Jami Hart of Multnomah Monthly Meeting (North Pacific Yearly Meeting) has given us permission to republish this essay, originally published in the March 1995 issue of Friends Bulletin (p.89), and republished recently in slightly different format as a blog post on QuakerQuaker.
After North Pacific Yearly Meeting Annual Session, one who is new to Friends expressed concern and dismay after attending an interest group on the Christian-Universalist split—that there was this difference on the part of Friends.
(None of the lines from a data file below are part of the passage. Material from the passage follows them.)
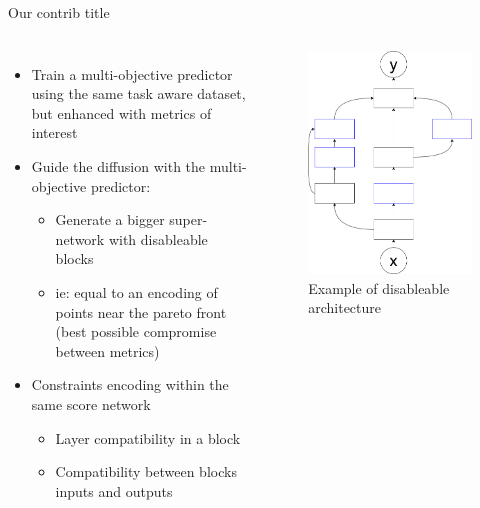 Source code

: \documentclass[aspectratio=169,xcolor=dvipsnames]{beamer}
\begin{document}
\begin{frame}{Our contrib title}
    \begin{columns}[c]
        \begin{itemize}
            \item Train a multi-objective predictor using the same task aware dataset, but enhanced with metrics of interest
            \item Guide the diffusion with the multi-objective predictor:
                \begin{itemize}
                    \item Generate a bigger super-network with disableable blocks
                    \item ie: equal to an encoding of points near the pareto front (best possible compromise between metrics)
                \end{itemize}
            \item Constraints encoding within the same score network
                \begin{itemize}
                    \item Layer compatibility in a block
                    \item Compatibility between blocks inputs and outputs
                \end{itemize}
        \end{itemize}

        \begin{figure}[htbp]
            \centering
            \includegraphics[width=.7\textwidth]{diagram.drawio.png}
            \caption{Example of disableable architecture}
        \end{figure}
    \end{columns}
\end{frame}
\end{document}
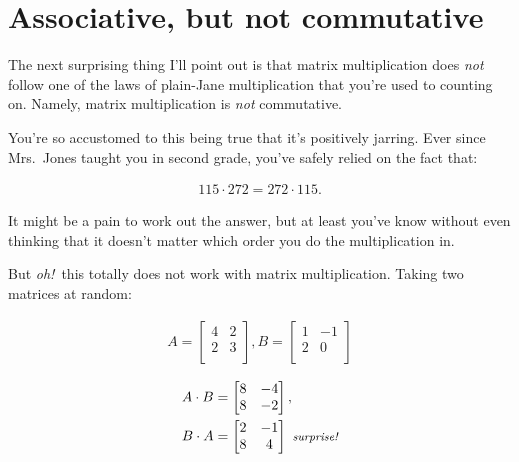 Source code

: \section{Associative, but not commutative}


The next surprising thing I'll point out is that matrix multiplication does
\textit{not} follow one of the laws of plain-Jane multiplication that you're
used to counting on. Namely, matrix multiplication is \textit{not} commutative.

You're so accustomed to this being true that it's positively jarring. Ever
since Mrs.~Jones taught you in second grade, you've safely relied on the fact
that:

\vspace{-.15in}
\begin{align*}
115 \cdot 272 = 272 \cdot 115.
\end{align*}
\vspace{-.15in}

It might be a pain to work out the answer, but at least you've know without
even thinking that it doesn't matter which order you do the multiplication in.

But \textit{oh!}~this totally does not work with matrix multiplication. Taking
two matrices at random:

\vspace{-.15in}
\begin{align*}
A =
\begin{bmatrix}
4 & 2 \\
2 & 3 \\
\end{bmatrix},
B =
\begin{bmatrix}
1 & -1 \\
2 & 0 \\
\end{bmatrix}\\
\end{align*}
\vspace{-.55in}
\begin{align*}
A \cdot B &=
\begin{bmatrix}
8 & -4 \\
8 & -2 \\
\end{bmatrix}, \\
B \cdot A &=
\begin{bmatrix}
2 & -1 \\
8 & 4 \\
\end{bmatrix}\ {\footnotesize \textit{surprise!}}
\end{align*}
\vspace{-.15in}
I felt an imperative to resolve this issue for myself several years ago when it first came to my attention. Believing as John Woolman that
There is a principle which is pure, placed in the human mind, which in different places and ages hath had different names. It is deep and inward, confined to no forms of religion, nor excluded from any, when the heart stands in perfect sincerity. In whomsoever this takes root and grows, of what nation soever, they become brethren….1
I set out to explore what this has meant and means now for me personally.
I am a Christian because that is how I was raised. It is the culture I came from with the belief system whose language I am familiar with, and through which I “approach” a dialogue with the Divine.
I am also a Universalist because I also believe that God reveals to all people, whether Hindu, Muslim, Jew, Buddhist, or Native American, and therefore: all belief systems are avenues through which we can all discover more about and grow in the knowledge of our common creator.
In my worship group at NPYM, someone spoke of our obligation to speak when something did not seem right to us, when we were bothered in some way by concerns that arise from, perhaps, what others have said or from something inside that just doesn’t sit right. In other words, to me this may be a clue that one is being moved by the Spirit to engage in dialogue.
I wanted to say something then, but there wasn’t time—that we are equally obligated to listen. Through this speaking and listening we engage in a dialogue that enables us to discern that of God in ourselves, in each other, and in our corporate body. This is holy work. I believe this obligation carries over into the larger world of God’s creation, to engage in the process of dialogue and discernment with people of other cultures and belief systems, to grow in the knowledge and love of God, and to learn what God would have us do, individually and corporately.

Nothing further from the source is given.